The moving truck arrived on our tiny little street yesterday morning. After doing a nice job of tree trimming on its way down our block, the driver managed to dock it right in front of the house, and we were able to begin our excavation and damage assessments. Much like the overhead bins on the airlines, some shifting of contents had occurred, requiring us to remove items layer by layer, box by box, sometimes using the ladder which we had serendipitously packed onto the truck last, to climb up and over larger items, so we could gain access to the toppled mass of boxes and bins behind them. Despite years of seeing (and largely ignoring) all those safety videos at work, “Back straight, and use your legs” was just not a viable option.

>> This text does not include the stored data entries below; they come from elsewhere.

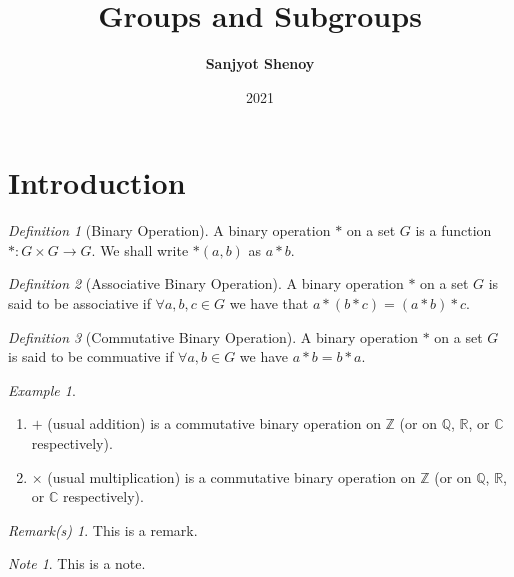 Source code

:\documentclass[11pt]{article}
\title{Groups and Subgroups}
\author{\textbf{Sanjyot Shenoy}}
\date{2021}
\theoremstyle{plain}%
\theoremstyle{definition}
\theoremstyle{remark}
\newtheorem*{note}{Note}
\theoremstyle{breakthm}
\theoremstyle{breakdefn}
\newtheorem{defn}{Definition}[section]
\newtheorem{bexmp}{Example}[section]
\theoremstyle{breakrem}
\newtheorem*{rem}{Remark(s)}
\newcommand{\R}{{\mathbb R}}
\newcommand{\Z}{{\mathbb Z}}
\newcommand{\Q}{{\mathbb Q}}
\newcommand{\C}{{\mathbb C}}
\begin{document}
	\maketitle
	\tableofcontents
	\section{Introduction}
	\begin{defn}[Binary Operation]
		A binary operation $*$ on a set $G$ is a function $*:G\times G\to G$. We shall write $*(a,b)$ as $a*b$. 
	\end{defn}
	\begin{defn}[Associative Binary Operation]
		A binary operation $*$ on a set $G$ is said to be associative if $\forall a,b,c\in G$ we have that $a*(b*c)=(a*b)*c$.
	\end{defn}
	\begin{defn}[Commutative Binary Operation]
		A binary operation $*$ on a set $G$ is said to be commuative if $\forall a,b\in G$ we have $a*b=b*a$.
	\end{defn}
	\begin{bexmp}
		\leavevmode \vspace{-\baselineskip}
		\begin{enumerate}
			\item $+$ (usual addition) is a commutative binary operation on $\Z$ (or on $\Q$, $\R$, or $\C$ respectively). 
			\item $\times $ (usual multiplication) is a commutative binary operation on $\Z$ (or on $\Q$, $\R$, or $\C$ respectively).
		\end{enumerate}
	\end{bexmp}
	\begin{rem}This is a remark.	
	\end{rem}
	\begin{note}
		This is a note.
	\end{note}

	
\end{document}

And the cherry on top of all this back and forth carrying, twisting, reaching, clutching, lifting, unpacking and hand-trucking (the word for “hand truck” in Spanish is “Diablo” and now I know why) is not the 90° heat and 70% humidity. No, that much was expected. The real topper is that the air conditioning in our newly gutted and remodeled house is non-functional. Somehow our Home Inspection Guy missed the fact that our brand new heat pump was not hooked up to any viable source of electricity; so our house, which has been locked up tight for about 3 months, is roughly the same temperature as those little iron boxes they used to put POW’s in during the Civil War. And just for added fun, all the screens for our freshly painted windows are in a little storage room off the carport, not on the windows. So, unless we want to be the Noah’s Arc of flying insects, and have at least two of every one of the dozens of species that live here in the South, buzzing around every light in our house, the windows and doors have to stay closed. Plus we have a cat that needs to stay inside, lest he freak out even more than he did riding in a car and prowling strange hotel rooms every night over the last week. So, after a quick trip to Lowe’s for some screen installation materials, we managed to get a little airflow happening, albeit some very hot and humid airflow.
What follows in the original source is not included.